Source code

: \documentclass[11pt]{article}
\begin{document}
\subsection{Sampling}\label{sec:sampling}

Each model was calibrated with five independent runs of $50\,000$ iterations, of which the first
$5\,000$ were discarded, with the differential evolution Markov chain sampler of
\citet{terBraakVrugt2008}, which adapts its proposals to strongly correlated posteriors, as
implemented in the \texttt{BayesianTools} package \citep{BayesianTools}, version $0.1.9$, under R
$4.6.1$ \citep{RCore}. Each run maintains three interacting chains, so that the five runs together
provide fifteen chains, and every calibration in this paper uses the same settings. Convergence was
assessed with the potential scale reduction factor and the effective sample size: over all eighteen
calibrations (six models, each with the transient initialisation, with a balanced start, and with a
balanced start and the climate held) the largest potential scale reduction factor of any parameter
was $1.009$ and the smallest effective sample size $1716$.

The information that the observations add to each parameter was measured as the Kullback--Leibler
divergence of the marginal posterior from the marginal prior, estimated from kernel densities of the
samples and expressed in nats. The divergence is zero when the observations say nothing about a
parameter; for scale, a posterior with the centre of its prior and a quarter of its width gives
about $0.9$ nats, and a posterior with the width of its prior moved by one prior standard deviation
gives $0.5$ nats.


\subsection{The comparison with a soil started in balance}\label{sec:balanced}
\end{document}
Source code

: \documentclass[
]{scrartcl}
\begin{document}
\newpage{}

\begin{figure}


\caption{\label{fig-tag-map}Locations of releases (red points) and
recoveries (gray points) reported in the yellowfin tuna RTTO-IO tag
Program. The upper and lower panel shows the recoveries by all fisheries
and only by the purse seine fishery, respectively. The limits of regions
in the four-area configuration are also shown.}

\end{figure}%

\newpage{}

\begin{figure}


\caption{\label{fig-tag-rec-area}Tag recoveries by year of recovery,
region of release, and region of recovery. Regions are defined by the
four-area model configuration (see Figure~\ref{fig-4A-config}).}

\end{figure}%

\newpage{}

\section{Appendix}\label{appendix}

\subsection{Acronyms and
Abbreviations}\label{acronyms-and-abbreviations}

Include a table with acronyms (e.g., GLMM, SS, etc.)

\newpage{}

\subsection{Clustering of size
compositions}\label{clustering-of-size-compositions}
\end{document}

============

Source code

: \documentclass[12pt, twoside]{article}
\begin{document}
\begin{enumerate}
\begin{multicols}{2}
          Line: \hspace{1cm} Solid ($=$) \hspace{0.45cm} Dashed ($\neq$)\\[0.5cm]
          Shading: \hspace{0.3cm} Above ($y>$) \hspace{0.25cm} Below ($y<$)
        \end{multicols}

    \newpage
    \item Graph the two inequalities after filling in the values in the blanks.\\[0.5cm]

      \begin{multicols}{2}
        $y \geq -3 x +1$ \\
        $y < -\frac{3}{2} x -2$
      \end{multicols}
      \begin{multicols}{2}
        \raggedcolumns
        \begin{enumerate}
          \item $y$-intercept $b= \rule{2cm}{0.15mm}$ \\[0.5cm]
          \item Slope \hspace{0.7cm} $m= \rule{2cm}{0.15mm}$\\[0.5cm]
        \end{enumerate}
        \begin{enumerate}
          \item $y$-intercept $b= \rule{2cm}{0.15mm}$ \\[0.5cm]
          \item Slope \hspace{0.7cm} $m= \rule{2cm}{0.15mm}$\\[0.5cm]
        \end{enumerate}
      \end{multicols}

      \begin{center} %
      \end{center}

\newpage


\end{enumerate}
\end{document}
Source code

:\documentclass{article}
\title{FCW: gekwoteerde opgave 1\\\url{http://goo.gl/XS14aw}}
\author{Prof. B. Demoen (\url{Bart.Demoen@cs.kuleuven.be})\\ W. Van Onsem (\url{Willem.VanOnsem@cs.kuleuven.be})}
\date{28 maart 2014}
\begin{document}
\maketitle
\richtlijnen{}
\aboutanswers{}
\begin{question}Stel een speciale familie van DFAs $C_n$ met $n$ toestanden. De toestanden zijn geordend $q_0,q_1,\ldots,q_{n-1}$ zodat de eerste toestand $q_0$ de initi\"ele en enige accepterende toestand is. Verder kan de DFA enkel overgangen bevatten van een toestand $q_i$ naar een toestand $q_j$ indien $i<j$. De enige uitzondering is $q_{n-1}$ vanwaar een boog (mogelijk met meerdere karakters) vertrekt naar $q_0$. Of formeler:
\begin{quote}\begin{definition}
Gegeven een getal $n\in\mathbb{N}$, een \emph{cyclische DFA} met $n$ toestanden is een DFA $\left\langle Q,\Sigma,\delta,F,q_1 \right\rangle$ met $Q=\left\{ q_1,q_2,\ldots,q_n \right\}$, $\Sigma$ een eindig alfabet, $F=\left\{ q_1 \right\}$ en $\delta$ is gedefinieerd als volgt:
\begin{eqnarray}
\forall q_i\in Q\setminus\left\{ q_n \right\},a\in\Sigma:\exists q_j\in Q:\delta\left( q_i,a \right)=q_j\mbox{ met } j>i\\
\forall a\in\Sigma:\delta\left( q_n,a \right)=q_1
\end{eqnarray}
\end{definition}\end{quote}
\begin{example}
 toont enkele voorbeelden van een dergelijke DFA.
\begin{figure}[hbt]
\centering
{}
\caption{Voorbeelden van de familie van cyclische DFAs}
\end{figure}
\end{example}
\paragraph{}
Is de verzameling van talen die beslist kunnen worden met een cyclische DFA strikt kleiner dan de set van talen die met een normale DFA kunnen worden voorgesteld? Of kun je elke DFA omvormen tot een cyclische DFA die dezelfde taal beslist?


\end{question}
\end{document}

============

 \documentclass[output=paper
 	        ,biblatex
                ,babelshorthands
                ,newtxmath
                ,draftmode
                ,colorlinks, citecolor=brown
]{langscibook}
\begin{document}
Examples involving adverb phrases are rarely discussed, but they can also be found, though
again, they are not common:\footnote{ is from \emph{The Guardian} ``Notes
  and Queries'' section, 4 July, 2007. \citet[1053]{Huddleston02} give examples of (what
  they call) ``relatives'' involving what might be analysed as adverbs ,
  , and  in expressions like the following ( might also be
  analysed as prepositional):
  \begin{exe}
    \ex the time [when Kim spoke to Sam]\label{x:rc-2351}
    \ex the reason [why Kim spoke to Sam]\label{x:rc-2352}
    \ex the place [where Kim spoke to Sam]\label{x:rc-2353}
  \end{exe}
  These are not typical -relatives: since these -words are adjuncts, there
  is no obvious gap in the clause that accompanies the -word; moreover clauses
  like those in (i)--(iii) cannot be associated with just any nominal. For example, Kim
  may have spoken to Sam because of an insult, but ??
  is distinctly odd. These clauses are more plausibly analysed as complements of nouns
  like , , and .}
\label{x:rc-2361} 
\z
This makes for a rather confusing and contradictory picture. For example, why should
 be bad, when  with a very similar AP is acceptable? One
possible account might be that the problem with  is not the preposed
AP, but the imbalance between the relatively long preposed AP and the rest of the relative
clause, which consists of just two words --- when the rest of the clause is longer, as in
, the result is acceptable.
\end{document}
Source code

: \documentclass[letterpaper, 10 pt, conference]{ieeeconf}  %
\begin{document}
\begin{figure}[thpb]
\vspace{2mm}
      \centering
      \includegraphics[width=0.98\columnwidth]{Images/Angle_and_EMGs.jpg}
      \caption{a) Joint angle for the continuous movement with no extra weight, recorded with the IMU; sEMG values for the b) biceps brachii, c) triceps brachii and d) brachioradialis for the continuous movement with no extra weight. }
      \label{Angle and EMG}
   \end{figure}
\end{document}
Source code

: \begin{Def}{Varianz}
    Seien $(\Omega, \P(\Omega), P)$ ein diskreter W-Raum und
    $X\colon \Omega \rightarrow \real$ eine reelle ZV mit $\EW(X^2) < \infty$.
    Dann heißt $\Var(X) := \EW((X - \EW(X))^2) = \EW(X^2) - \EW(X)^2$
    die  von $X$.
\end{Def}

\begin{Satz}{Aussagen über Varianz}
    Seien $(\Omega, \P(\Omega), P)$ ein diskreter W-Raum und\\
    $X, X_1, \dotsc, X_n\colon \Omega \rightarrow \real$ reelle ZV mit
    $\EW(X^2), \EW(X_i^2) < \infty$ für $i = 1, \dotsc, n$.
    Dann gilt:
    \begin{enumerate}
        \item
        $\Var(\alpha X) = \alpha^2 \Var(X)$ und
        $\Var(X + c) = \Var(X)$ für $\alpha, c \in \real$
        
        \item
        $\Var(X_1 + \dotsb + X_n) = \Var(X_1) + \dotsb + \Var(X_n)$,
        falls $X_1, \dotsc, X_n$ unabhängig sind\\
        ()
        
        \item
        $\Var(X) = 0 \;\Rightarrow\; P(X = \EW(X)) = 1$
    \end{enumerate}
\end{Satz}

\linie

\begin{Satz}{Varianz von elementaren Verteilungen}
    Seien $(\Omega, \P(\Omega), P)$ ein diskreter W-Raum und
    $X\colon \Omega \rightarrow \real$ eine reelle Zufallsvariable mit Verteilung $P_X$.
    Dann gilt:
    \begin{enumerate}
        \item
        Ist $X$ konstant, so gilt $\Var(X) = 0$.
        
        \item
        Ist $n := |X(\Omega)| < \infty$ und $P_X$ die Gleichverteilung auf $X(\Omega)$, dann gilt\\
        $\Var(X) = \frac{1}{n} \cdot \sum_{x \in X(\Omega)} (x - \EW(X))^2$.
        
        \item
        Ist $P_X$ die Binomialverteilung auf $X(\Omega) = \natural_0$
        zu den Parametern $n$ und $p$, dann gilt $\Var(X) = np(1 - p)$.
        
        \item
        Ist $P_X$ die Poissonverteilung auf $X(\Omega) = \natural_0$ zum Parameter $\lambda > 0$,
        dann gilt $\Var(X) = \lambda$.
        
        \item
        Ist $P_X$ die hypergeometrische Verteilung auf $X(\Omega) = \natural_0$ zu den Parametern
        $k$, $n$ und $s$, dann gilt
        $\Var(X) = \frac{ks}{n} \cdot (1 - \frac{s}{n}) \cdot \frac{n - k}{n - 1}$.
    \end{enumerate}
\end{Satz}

============

In the listing, how many lines have the word "prior"? Write only that number.

> _Answer section_: 3